Data entries
┌────────
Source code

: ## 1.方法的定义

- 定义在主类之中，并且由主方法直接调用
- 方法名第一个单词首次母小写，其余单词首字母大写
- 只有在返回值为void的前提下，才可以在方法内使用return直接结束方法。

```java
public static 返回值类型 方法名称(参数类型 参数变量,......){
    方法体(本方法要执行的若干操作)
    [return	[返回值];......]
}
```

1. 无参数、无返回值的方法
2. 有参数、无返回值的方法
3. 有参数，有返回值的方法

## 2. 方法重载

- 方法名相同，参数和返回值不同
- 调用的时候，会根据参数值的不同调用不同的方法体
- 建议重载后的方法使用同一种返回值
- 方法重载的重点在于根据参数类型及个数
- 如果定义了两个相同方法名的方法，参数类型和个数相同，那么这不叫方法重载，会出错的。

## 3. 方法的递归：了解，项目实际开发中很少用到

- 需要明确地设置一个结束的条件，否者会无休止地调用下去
└────────
**Your assignment:** Take the entries above and transcribe them exactly as they stand.

**Reply to the task:**
Source code

: ## 1.方法的定义

- 定义在主类之中，并且由主方法直接调用
- 方法名第一个单词首次母小写，其余单词首字母大写
- 只有在返回值为void的前提下，才可以在方法内使用return直接结束方法。

```java
public static 返回值类型 方法名称(参数类型 参数变量,......){
    方法体(本方法要执行的若干操作)
    [return	[返回值];......]
}
```

1. 无参数、无返回值的方法
2. 有参数、无返回值的方法
3. 有参数，有返回值的方法

## 2. 方法重载

- 方法名相同，参数和返回值不同
- 调用的时候，会根据参数值的不同调用不同的方法体
- 建议重载后的方法使用同一种返回值
- 方法重载的重点在于根据参数类型及个数
- 如果定义了两个相同方法名的方法，参数类型和个数相同，那么这不叫方法重载，会出错的。

## 3. 方法的递归：了解，项目实际开发中很少用到

- 需要明确地设置一个结束的条件，否者会无休止地调用下去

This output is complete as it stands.